Chicks, which opened in Bryan, Texas, on April 8, appears to be aimed at competing with the well-known Buc-ee's chain, according to a report by KBTX-TV. And its design is so like the high-profile convenience retailer’s that Buc-ee's filed an intellectual property and trademark lawsuit against Chicks Development Group LLC in Texas Southern District Court.
The lawsuit stems from the similar concepts, including site and store design, product mix, construction and even logo, according to court filings accessed by CSP Daily News. Buc-ee's executives contend the similarities will confuse consumers.
New Braunfels, Texas-based Buc-ee's Ltd., a retailer known for its large stores, wide variety of merchandise, clean restrooms--and its iconic Beaver logo--has nearly 30 locations in Texas, but none yet in the immediate Bryan/College Station area (new stores are coming to still-relatively-distant Bastrop and Waller in 2013).
The Chicks location in Bryan, the chain's first, features 23 restrooms, 18 Exxon-branded gasoline dispensers, a deli with 300 menu items including tacos, 60 soda fountains, coffee, ICEEs, self-serve frozen yogurt, kolaches, its own brand of fresh beef jerky and 20-pound bags of ice for 99 cents, according to its website. It has 12,000 square feet of retail space and 120 parking spots.
Not surprisingly, Chicks logo is a chicken.
Chicks "attempts to copy the concept, design and trade dress of plaintiff's convenience stores," according to the court documents in the Buc-ee's lawsuit. "Defendants' actions are creating, and will continue to cause, confusion in the marketplace because their infringing store design copies the look and feel of Buc-ee's stores, and the defendants are marketing their business using a 'Chicks' logo that infringes on the federally registered trademarks of Buc-ee's."
Buc-ee's contends that it has become a "household name across Texas" and the "defendants have copied and usurped the trademarks that make Buc-ee's stores immediately identifiable and unique."
The original Buc-ee's trademarks have been in continuous service since July 1982, the company said, and it registered Buc-ee's with the U.S. patent & Trademark Office in 2010 and 2011.
"Defendants' anthropomorphic and cartoon representation of the chickens … in connection with a convenience store copies the most important aspects of the iconic Buc-ee's marks," including colors, shapes and fonts, the documents state.
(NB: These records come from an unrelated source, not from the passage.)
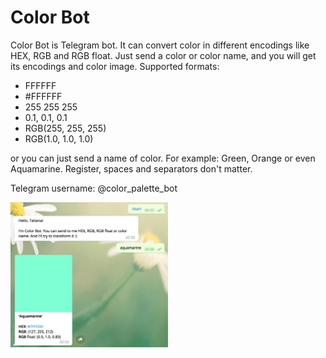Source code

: Color Bot
======

Color Bot is Telegram bot.
It can convert color in different encodings like HEX, RGB and RGB float.
Just send a color or color name, and you will get its encodings and color image.
Supported formats: 
- FFFFFF
- \#FFFFFF
- 255 255 255
- 0.1, 0.1, 0.1
- RGB(255, 255, 255)
- RGB(1.0, 1.0, 1.0)

or you can just send a name of color. For example: Green, Orange or even Aquamarine. 
Register, spaces and separators don't matter.

Telegram username: @color_palette_bot

<img src="usecase_demo.png" width="50%">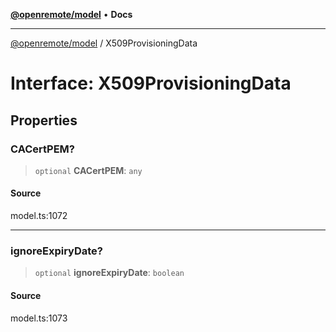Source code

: [**@openremote/model**](../README.md) • **Docs**

***

[@openremote/model](../globals.md) / X509ProvisioningData

# Interface: X509ProvisioningData

## Properties

### CACertPEM?

> `optional` **CACertPEM**: `any`

#### Source

model.ts:1072

***

### ignoreExpiryDate?

> `optional` **ignoreExpiryDate**: `boolean`

#### Source

model.ts:1073
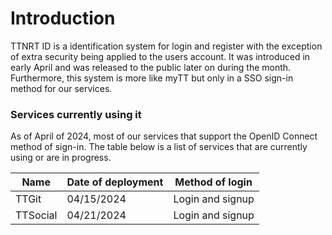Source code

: # Introduction

TTNRT ID is a identification system for login and register with the exception of extra security being applied to the users account. It was introduced in early April and was released to the public later on during the month. Furthermore, this system is more like myTT but only in a SSO sign-in method for our services.

### Services currently using it

As of April of 2024, most of our services that support the OpenID Connect method of sign-in. The table below is a list of services that are currently using or are in progress.

| Name     | Date of deployment | Method of login  |
| -------- | ------------------ | ---------------- |
| TTGit    | 04/15/2024         | Login and signup |
| TTSocial | 04/21/2024         | Login and signup |
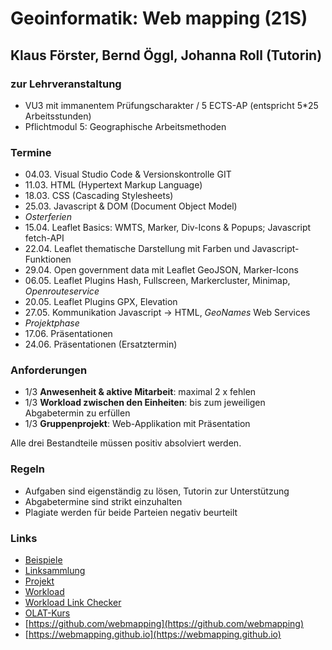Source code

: # Geoinformatik: Web mapping (21S)
## Klaus Förster, Bernd Öggl, Johanna Roll (Tutorin)

### zur Lehrveranstaltung
* VU3 mit immanentem Prüfungscharakter / 5 ECTS-AP (entspricht 5*25 Arbeitsstunden)
* Pflichtmodul 5: Geographische Arbeitsmethoden

### Termine
* 04.03.  Visual Studio Code & Versionskontrolle GIT
* 11.03.  HTML (Hypertext Markup Language) 
* 18.03.  CSS (Cascading Stylesheets)
* 25.03.  Javascript & DOM (Document Object Model)
* *Osterferien*
* 15.04.  Leaflet Basics: WMTS, Marker, Div-Icons & Popups; Javascript fetch-API 
* 22.04.  Leaflet thematische Darstellung mit Farben und Javascript-Funktionen
* 29.04.  Open government data mit Leaflet GeoJSON, Marker-Icons
* 06.05.  Leaflet Plugins Hash, Fullscreen, Markercluster, Minimap, *Openrouteservice*
* 20.05.  Leaflet Plugins GPX, Elevation
* 27.05.  Kommunikation Javascript -> HTML, *GeoNames* Web Services
* *Projektphase*
* 17.06.  Präsentationen
* 24.06.  Präsentationen (Ersatztermin)

### Anforderungen
* 1/3 **Anwesenheit & aktive Mitarbeit**: maximal 2 x fehlen
* 1/3 **Workload zwischen den Einheiten**: bis zum jeweiligen Abgabetermin zu erfüllen
* 1/3 **Gruppenprojekt**: Web-Applikation mit Präsentation

Alle drei Bestandteile müssen positiv absolviert werden.

### Regeln
* Aufgaben sind eigenständig zu lösen, Tutorin zur Unterstützung
* Abgabetermine sind strikt einzuhalten
* Plagiate werden für beide Parteien negativ beurteilt

### Links
* [Beispiele](https://webmapping.github.io/examples)
* [Linksammlung](https://webmapping.github.io/links)
* [Projekt](https://webmapping.github.io/project)
* [Workload](https://webmapping.github.io/workload)
* [Workload Link Checker](https://webmapping.github.io/workload/check.html)
* [OLAT-Kurs](https://lms.uibk.ac.at/auth/RepositoryEntry/4894131358)
* [https://github.com/webmapping](https://github.com/webmapping)
* [https://webmapping.github.io](https://webmapping.github.io)

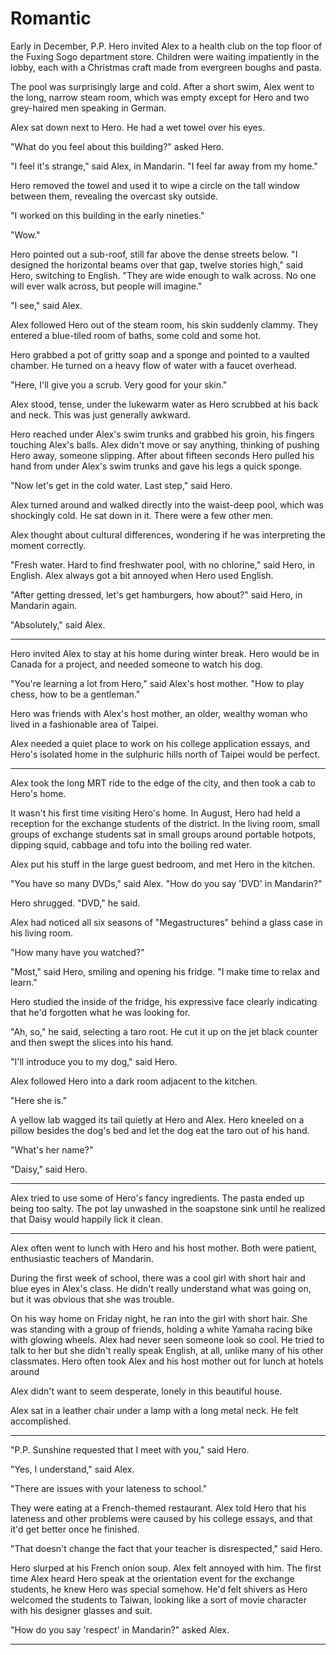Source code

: # Romantic

Early in December, P.P. Hero invited Alex to a health club on the top floor of the
Fuxing Sogo department store. Children were waiting impatiently in the lobby,
each with a Christmas craft made from evergreen boughs and pasta.

The pool was surprisingly large and cold. After a short swim, Alex went to the
long, narrow steam room, which was empty except for Hero and two grey-haired men
speaking in German.

Alex sat down next to Hero. He had a wet towel over his eyes.

"What do you feel about this building?" asked Hero.

"I feel it's strange," said Alex, in Mandarin. "I feel far away from my home."

Hero removed the towel and used it to wipe a circle on the tall window between
them, revealing the overcast sky outside.

"I worked on this building in the early nineties."

"Wow."

Hero pointed out a sub-roof, still far above the dense streets below. "I
designed the horizontal beams over that gap, twelve stories high," said Hero,
switching to English.  "They are wide enough to walk across. No one will ever
walk across, but people will imagine."

"I see," said Alex.

Alex followed Hero out of the steam room, his skin suddenly clammy.  They
entered a blue-tiled room of baths, some cold and some hot.

Hero grabbed a pot of gritty soap and a sponge and pointed to a vaulted chamber.
He turned on a heavy flow of water with a faucet overhead.

"Here, I'll give you a scrub. Very good for your skin."

Alex stood, tense, under the lukewarm water as Hero scrubbed at his back and
neck. This was just generally awkward.

Hero reached under Alex's swim trunks and grabbed his groin, his fingers
touching Alex's balls. Alex didn't move or say anything, thinking of pushing
Hero away, someone slipping. After about fifteen seconds Hero pulled his hand
from under Alex's swim trunks and gave his legs a quick sponge.

"Now let's get in the cold water. Last step," said Hero.

Alex turned around and walked directly into the waist-deep pool, which was
shockingly cold. He sat down in it. There were a few other men.

Alex thought about cultural differences, wondering if he was interpreting the moment
correctly.

"Fresh water. Hard to find freshwater pool, with no chlorine," said Hero, in
English.  Alex always got a bit annoyed when Hero used English.

"After getting dressed, let's get hamburgers, how about?" said Hero, in Mandarin
again.

"Absolutely," said Alex.

---

Hero invited Alex to stay at his home during winter break. Hero would be in
Canada for a project, and needed someone to watch his dog.

"You're learning a lot from Hero," said Alex's host mother. "How to play chess,
how to be a gentleman."

Hero was friends with Alex's host mother, an older, wealthy woman who lived in a
fashionable area of Taipei.

Alex needed a quiet place to work on his college application essays, and Hero's
isolated home in the sulphuric hills north of Taipei would be perfect.

---

Alex took the long MRT ride to the edge of the city, and then took a cab to Hero's
home.

It wasn't his first time visiting Hero's home. In August, Hero had held a
reception for the exchange students of the district.  In the living room, small
groups of exchange students sat in small groups around portable hotpots, dipping
squid, cabbage and tofu into the boiling red water.

Alex put his stuff in the large guest bedroom, and met Hero in the kitchen.

"You have so many DVDs," said Alex. "How do you say 'DVD' in Mandarin?"

Hero shrugged. "DVD," he said.

Alex had noticed all six seasons of "Megastructures" behind a glass case in his
living room.


"How many have you watched?"

"Most," said Hero, smiling and opening his fridge. "I make time to relax and
learn."

Hero studied the inside of the fridge, his expressive face clearly indicating
that he'd forgotten what he was looking for.

"Ah, so," he said, selecting a taro root. He cut it up on the jet black counter
and then swept the slices into his hand.

"I'll introduce you to my dog," said Hero.

Alex followed Hero into a dark room adjacent to the kitchen.

"Here she is."

A yellow lab wagged its tail quietly at Hero and Alex. Hero kneeled on a pillow
besides the dog's bed and let the dog eat the taro out of his hand.

"What's her name?"

"Daisy," said Hero.

---

Alex tried to use some of Hero's fancy ingredients. The pasta ended up being
too salty. The pot lay unwashed in the soapstone sink until he realized that
Daisy would happily lick it clean.


---

Alex often went to lunch with Hero and his host mother. Both were patient,
enthusiastic teachers of Mandarin.

During the first week of school, there was a cool girl with short hair and blue
eyes in Alex's class. He didn't really understand what was going on, but it was
obvious that she was trouble.

On his way home on Friday night, he ran into the girl with short hair. She was
standing with a group of friends, holding a white Yamaha racing bike with
glowing wheels.  Alex had never seen someone look so cool. He tried to talk to
her but she didn't really speak English, at all, unlike many of his other
classmates.
Hero often took Alex and his host mother out for lunch at hotels around

Alex didn't want to seem desperate, lonely in this beautiful house.

Alex sat in a leather chair under a lamp with a long metal neck. He felt
accomplished.

---

"P.P. Sunshine requested that I meet with you," said Hero.

"Yes, I understand," said Alex.

"There are issues with your lateness to school."

They were eating at a French-themed restaurant. Alex told Hero that his lateness
and other problems were caused by his college essays, and that it'd get better
once he finished.

"That doesn't change the fact that your teacher is disrespected," said Hero.

Hero slurped at his French onion soup. Alex felt annoyed with him. The first
time Alex heard Hero speak at the orientation event for the exchange students,
he knew Hero was special somehow. He'd felt shivers as Hero welcomed the
students to Taiwan, looking like a sort of movie character with his designer
glasses and suit.

"How do you say 'respect' in Mandarin?" asked Alex.

---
The court documents detail similarities in building design (including size, style, configuration, materials, color schemes), parking, fuel dispensers, bathrooms (including number and size), fountain and foodservice offerings, as well as website design.
Defendants Ray V. Hansen and Jackson T. Fulham moved to dismiss Buc-ee's original complaint against them and Chicks Development Group because it is "devoid of any substantive allegations against Hansen or Fulham apart from the corporate defendant, Chicks." Buc-ee's subsequently amended the complaint, saying Hansen and Jackson are "the sole officers of Chicks [and] have personally and substantially directed and controlled Chicks, including directing and controlling the design, construction, features and layout of the Chicks store, as well as the promotion and marketing of the Chicks store."
Fulham, president and co-owner of the new Chicks store, said he felt it was time Bryan/College Station "had a pit stop worth stopping for."
"We noticed is that this community needs a store [with] what we have," he told KBTX. "How this store does" will determine whether the company opens more locations.